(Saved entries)
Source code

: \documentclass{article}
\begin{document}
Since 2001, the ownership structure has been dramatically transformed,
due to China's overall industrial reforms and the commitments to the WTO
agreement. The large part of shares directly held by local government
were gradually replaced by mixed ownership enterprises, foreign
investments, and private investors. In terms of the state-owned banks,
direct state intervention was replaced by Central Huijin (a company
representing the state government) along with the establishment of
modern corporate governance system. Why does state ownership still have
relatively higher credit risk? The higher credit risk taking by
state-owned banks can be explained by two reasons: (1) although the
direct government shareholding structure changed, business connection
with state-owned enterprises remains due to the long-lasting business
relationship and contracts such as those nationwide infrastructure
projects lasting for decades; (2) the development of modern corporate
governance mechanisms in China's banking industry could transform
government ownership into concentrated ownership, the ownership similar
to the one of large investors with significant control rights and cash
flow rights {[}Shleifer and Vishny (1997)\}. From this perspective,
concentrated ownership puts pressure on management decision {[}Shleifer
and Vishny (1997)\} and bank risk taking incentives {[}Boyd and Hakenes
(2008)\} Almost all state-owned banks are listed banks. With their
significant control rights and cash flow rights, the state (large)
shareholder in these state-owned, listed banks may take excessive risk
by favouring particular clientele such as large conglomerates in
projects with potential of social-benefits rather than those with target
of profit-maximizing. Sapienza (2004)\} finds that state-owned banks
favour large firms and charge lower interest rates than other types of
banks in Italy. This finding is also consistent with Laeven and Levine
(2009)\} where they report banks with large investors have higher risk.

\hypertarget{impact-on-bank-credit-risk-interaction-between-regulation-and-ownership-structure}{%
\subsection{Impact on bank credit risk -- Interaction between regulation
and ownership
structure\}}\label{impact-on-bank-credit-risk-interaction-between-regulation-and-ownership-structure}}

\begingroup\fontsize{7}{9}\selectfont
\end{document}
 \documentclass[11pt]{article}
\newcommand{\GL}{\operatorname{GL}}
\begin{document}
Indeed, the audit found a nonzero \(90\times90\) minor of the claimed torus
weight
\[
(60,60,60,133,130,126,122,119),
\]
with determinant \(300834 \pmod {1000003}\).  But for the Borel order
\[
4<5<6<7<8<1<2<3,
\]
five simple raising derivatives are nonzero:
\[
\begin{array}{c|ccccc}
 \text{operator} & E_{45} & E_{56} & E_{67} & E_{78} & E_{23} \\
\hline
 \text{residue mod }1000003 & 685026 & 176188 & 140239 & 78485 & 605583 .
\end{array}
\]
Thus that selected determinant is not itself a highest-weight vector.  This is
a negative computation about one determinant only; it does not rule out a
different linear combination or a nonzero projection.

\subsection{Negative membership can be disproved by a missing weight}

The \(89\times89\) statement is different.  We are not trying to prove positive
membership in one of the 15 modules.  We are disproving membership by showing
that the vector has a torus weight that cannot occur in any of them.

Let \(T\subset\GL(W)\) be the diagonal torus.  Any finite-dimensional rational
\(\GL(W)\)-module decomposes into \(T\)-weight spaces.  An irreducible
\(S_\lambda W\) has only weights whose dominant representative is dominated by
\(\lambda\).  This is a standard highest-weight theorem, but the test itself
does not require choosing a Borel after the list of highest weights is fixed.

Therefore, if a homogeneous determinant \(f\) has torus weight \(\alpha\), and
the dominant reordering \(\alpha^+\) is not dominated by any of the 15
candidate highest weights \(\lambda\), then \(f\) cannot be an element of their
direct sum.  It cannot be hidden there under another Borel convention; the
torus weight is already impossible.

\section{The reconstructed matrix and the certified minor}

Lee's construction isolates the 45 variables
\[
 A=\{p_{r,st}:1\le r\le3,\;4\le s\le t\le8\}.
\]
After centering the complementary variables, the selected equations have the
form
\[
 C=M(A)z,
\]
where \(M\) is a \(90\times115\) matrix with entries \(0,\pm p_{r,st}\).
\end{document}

**Exercise goal**
Among the records above, which lines hold the word "documentclass"? Copy each one.

**Result of this task**
: \documentclass{article}
 \documentclass[11pt]{article}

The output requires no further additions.